Diklaim Kecil, BPS Catat Neraca Perdagangan September 2019 Defisit 160 Juta Dolar

Kantor Badan Pusat Statistik (BPS).
BPS
Kantor Badan Pusat Statistik (BPS).

JAKARTA, NETRALNEWS.COM - Badan Pusat Statistik ( BPS) merilis neraca perdagangan periode September 2019 tercatat defisit sebesar USD160 Juta. Hal ini terjadi karena nilai ekspor sebesar USD14,10 miliar dan untuk nilai impor sebesar USD14,26 miliar.

Kepala BPS, Suhariyanto, mengatakan secara kumulatif sejak Januari - September 2019 neraca perdagangan juga terjadi defisit sebesar USD1,95 miliar.

Angka defisit secara year to date ini terjadi karena nilai ekspor sebesar USD124,17 miliar dan untuk impor kumulatif sebesar USD126,12 miliar. Namun, kata Suhariyanto defisitnya kecil dibanding periode sebelumnya.

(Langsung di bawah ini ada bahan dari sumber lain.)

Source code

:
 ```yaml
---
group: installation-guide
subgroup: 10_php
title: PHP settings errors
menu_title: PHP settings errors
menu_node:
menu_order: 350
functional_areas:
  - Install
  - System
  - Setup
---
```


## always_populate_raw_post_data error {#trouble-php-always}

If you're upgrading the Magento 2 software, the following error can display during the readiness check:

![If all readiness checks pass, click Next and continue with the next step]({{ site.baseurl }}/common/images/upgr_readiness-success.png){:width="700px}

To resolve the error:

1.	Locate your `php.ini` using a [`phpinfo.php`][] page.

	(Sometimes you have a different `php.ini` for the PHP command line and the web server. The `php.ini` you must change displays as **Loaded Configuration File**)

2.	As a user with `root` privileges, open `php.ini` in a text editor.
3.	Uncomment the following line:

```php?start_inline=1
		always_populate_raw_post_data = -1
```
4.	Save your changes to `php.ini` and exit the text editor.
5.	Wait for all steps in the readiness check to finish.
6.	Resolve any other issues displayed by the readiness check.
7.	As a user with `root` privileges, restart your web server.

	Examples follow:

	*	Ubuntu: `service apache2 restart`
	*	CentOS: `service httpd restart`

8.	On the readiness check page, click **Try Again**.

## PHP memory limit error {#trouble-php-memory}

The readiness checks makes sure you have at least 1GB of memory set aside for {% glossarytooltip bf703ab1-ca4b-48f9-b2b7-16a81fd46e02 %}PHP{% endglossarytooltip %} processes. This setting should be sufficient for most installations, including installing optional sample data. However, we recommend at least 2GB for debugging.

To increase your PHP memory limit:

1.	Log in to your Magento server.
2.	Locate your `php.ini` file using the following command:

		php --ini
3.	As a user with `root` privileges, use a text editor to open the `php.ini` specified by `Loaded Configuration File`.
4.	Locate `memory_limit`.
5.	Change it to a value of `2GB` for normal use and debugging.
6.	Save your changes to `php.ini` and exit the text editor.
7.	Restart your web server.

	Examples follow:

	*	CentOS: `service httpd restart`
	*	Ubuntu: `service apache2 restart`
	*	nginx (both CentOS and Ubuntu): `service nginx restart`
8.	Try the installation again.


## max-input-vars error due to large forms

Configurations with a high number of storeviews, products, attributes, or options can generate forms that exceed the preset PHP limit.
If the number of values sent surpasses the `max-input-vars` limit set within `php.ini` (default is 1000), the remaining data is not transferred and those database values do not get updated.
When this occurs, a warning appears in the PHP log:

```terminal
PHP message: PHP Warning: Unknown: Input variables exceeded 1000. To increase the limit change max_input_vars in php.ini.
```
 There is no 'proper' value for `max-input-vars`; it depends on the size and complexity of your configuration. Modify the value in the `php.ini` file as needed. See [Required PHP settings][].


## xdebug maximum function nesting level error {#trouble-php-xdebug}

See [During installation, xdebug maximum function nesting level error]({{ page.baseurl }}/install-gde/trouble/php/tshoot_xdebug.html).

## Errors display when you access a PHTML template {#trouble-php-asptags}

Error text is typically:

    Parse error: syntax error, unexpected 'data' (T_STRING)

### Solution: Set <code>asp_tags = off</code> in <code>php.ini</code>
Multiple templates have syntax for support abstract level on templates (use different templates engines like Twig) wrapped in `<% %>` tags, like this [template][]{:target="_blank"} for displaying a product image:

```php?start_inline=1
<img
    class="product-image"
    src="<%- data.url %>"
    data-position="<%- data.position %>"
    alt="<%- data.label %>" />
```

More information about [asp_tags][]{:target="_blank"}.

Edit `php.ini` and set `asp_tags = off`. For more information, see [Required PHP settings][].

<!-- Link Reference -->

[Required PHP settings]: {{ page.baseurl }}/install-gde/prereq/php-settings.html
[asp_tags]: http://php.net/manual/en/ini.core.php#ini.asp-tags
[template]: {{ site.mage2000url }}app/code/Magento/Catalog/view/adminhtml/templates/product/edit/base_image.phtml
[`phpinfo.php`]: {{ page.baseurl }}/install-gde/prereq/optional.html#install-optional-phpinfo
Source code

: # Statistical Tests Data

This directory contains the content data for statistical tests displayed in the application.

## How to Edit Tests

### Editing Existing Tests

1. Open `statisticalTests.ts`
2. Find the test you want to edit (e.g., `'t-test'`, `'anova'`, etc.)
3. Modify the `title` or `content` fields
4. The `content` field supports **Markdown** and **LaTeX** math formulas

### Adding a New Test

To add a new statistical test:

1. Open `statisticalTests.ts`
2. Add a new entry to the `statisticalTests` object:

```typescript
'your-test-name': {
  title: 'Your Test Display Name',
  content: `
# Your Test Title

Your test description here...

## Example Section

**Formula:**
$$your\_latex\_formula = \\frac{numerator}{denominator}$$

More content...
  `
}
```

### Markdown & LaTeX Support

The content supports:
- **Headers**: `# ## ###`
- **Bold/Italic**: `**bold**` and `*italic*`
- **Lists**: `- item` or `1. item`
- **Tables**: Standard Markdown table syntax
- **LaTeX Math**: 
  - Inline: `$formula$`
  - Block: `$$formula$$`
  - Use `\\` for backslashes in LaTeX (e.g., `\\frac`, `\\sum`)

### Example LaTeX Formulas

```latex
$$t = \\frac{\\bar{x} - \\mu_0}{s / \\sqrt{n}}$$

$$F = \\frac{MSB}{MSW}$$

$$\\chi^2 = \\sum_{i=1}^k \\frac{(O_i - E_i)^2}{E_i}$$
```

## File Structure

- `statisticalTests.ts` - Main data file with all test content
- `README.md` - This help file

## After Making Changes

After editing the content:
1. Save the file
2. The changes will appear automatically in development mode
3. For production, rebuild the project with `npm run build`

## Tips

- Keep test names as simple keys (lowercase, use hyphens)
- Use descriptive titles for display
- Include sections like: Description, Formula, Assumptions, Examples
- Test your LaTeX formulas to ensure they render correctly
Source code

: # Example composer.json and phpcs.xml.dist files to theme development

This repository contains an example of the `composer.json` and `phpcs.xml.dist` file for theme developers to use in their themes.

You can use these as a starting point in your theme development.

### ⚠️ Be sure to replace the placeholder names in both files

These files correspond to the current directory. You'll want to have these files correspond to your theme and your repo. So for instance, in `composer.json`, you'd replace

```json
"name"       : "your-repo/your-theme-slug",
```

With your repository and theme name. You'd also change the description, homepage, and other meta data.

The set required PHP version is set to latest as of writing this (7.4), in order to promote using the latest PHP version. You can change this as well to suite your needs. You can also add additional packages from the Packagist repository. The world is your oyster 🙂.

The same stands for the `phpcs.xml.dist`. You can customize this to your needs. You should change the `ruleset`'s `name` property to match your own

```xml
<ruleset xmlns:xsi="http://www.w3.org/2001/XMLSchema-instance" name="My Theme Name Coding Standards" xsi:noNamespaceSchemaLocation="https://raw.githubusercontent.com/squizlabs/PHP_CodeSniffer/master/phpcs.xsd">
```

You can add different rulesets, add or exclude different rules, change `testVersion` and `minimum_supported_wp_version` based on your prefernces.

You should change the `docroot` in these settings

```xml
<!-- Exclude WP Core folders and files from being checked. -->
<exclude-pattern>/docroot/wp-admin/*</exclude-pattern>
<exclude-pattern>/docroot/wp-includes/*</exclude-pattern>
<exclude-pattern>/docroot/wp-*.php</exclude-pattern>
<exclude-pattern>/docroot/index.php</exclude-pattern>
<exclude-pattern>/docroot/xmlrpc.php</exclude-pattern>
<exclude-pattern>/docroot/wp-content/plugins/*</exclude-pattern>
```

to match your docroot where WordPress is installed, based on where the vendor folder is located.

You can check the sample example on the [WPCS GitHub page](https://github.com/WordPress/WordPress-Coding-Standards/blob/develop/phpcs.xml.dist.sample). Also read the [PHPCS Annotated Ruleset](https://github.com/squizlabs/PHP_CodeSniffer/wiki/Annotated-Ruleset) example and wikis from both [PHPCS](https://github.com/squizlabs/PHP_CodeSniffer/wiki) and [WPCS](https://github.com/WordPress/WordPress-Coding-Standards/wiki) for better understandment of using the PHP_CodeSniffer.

"Untuk neraca perdagangan Januari - September kita masih defisit USD1,95 miliar. Tapi kalau kita bandingkan dengan defisit pada periode yang sama tahun 2018 itu defisitnya jauh lebih rendah, hampir separuhnya dari defisit Januari - September 2018," kata Suhariyanto dalam konferensi pers di kantornya, Jakarta Pusat, Selasa (15/10/2019).

Secara rinci, Suhariyanto mengatakan bahwa nilai ekspor pada September 2019 sebesar USD14,10 miliar ini turun 1,29 persen jika dibandingkan bulan Agustus 2019 (month to month / mtom). Sementara jika dibandingkan dengan periode yang sama pada tahun 2018 (year on year / yoy) ekspor turun 5,74 persen. Kemudian secara kumulatif, ekspor pada Januari - September 2018 sebesar USD124,17 miliar mengalami penurunan 8 persen yoy.

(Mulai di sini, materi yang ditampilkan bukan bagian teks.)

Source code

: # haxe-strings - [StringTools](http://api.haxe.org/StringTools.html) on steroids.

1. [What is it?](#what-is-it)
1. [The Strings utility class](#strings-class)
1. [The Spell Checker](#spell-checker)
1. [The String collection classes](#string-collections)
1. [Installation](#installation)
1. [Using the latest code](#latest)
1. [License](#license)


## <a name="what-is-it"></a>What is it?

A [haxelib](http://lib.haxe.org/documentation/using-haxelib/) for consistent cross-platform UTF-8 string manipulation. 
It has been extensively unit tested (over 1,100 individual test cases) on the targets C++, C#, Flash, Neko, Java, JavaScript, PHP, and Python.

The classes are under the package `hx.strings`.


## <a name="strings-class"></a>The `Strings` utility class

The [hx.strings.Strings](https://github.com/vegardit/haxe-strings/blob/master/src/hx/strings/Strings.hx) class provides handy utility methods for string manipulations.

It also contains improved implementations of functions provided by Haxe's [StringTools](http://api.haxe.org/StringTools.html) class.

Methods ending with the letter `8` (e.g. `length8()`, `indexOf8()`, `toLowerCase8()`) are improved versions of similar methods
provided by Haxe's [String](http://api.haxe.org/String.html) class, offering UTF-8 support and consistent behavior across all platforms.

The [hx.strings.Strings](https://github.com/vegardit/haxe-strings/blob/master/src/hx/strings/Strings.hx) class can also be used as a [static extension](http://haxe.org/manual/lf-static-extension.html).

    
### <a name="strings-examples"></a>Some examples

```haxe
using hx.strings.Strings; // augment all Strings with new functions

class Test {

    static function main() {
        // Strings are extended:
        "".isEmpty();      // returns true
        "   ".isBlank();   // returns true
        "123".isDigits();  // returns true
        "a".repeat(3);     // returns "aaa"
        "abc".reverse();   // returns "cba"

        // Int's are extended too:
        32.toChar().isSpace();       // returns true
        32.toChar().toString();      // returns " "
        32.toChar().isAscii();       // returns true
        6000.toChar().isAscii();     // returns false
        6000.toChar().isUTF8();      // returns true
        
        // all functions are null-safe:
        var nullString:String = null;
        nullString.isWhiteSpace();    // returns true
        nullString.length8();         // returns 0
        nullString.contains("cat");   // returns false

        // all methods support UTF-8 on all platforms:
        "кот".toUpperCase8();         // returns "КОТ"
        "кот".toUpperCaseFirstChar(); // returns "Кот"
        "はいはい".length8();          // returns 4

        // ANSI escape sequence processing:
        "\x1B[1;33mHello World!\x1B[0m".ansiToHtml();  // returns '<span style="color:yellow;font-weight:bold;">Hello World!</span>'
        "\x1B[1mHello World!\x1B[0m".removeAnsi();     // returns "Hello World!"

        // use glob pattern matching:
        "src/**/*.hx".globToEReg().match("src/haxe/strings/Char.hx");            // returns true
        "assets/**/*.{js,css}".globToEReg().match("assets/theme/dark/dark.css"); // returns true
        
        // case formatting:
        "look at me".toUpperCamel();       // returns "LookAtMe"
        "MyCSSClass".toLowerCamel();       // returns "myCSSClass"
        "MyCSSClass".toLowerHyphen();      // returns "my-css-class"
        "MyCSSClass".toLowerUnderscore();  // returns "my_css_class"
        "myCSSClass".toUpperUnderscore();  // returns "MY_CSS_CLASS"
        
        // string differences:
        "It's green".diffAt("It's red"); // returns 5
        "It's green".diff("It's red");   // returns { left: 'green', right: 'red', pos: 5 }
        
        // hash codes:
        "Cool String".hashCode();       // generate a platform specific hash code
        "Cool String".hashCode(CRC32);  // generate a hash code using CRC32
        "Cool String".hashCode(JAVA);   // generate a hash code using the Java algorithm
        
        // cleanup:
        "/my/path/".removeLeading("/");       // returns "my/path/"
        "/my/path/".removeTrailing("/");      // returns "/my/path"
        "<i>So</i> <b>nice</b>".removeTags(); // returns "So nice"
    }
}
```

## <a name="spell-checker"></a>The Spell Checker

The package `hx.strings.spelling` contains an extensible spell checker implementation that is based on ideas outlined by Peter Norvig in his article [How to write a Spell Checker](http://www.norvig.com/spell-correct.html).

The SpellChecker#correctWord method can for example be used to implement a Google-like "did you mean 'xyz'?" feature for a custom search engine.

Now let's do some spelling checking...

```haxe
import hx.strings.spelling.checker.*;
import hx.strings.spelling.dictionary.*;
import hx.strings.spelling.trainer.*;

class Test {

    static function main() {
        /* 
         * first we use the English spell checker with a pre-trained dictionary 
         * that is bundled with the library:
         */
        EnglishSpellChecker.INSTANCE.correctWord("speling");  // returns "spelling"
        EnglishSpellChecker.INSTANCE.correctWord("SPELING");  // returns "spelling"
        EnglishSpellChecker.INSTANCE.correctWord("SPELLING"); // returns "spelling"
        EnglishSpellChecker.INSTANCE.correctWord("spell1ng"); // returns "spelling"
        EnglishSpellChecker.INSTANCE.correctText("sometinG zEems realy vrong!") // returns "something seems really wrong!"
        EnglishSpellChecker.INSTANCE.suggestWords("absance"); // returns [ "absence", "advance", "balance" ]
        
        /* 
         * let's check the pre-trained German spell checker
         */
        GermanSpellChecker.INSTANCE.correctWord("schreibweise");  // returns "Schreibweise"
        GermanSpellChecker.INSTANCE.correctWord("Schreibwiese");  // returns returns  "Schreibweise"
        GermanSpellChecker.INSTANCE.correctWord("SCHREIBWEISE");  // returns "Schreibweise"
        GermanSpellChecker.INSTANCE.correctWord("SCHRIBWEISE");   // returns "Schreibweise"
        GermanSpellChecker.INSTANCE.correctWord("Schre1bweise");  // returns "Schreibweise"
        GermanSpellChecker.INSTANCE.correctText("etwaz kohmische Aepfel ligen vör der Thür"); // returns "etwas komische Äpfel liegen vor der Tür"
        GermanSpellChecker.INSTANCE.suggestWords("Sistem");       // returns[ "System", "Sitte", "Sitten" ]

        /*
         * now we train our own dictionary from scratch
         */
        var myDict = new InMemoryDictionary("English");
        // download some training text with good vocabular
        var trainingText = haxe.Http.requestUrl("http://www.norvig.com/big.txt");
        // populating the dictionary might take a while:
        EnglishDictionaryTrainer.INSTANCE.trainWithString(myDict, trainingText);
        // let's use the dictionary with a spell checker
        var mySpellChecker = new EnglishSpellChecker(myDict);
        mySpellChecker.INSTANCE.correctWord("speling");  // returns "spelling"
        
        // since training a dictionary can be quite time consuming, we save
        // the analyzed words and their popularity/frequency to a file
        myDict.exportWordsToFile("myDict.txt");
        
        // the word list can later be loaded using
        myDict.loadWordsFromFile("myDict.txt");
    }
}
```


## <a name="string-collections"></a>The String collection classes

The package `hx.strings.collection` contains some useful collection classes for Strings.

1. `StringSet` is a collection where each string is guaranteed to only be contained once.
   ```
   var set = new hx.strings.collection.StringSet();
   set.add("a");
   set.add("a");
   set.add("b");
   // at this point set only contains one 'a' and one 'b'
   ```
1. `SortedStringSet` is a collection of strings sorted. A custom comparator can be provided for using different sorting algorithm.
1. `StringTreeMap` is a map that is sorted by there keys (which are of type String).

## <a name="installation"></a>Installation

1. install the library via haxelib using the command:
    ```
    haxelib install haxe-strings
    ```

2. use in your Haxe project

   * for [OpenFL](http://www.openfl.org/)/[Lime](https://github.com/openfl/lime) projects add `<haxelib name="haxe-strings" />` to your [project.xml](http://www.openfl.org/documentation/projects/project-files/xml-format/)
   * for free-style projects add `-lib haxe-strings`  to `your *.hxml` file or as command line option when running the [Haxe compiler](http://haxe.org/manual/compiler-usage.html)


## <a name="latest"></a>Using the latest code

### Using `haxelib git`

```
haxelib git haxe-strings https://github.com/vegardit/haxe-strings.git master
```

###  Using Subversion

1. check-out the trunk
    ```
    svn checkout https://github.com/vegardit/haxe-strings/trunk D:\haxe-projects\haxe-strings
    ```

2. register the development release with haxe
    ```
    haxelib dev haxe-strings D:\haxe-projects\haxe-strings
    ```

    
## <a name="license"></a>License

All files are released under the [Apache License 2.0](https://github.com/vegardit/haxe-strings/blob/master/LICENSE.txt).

"Penurunan ekspor pada September karena ada penurunan ekspor migas atau non migas. Di sana ekspor migasnya turun 5,17 persen. Sementara untuk ekspor non migas dari Agustus turun 1,03 persen karena penurunan beberapa komoditas seperti perhiasan permata, kendaraan dan bagiannya dan pakaian jadi bukan rajutan," sambung Suhariyanto.

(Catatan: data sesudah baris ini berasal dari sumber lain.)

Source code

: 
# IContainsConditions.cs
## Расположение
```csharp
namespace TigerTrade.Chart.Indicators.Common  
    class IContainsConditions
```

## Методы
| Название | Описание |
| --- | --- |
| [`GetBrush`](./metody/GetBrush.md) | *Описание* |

Suhariyanto menjelaskan nilai impor pada September 2019 jika dibandingkan secara bulanan naik tipis 0,63 persen. Sedangkan jika dibandingkan dengan periode yang sama tahun 2018 angka impor turun 2,41 persen. Sementara secara kumulatif, impor pada Januari - September 2019 turun 2,41 persen jika dibandingkan dengan periode yang sama tahun 2018.

"Total impor pada September 2019 USD126,12. Jika dibandingkan tahun lalu turun 9,12 persen dan untuk share terhadap impor tidak banyak berubah. Semua jenis kelompok pengeluaran impornya turun secara kumulatif," pungkas Suhariyanto.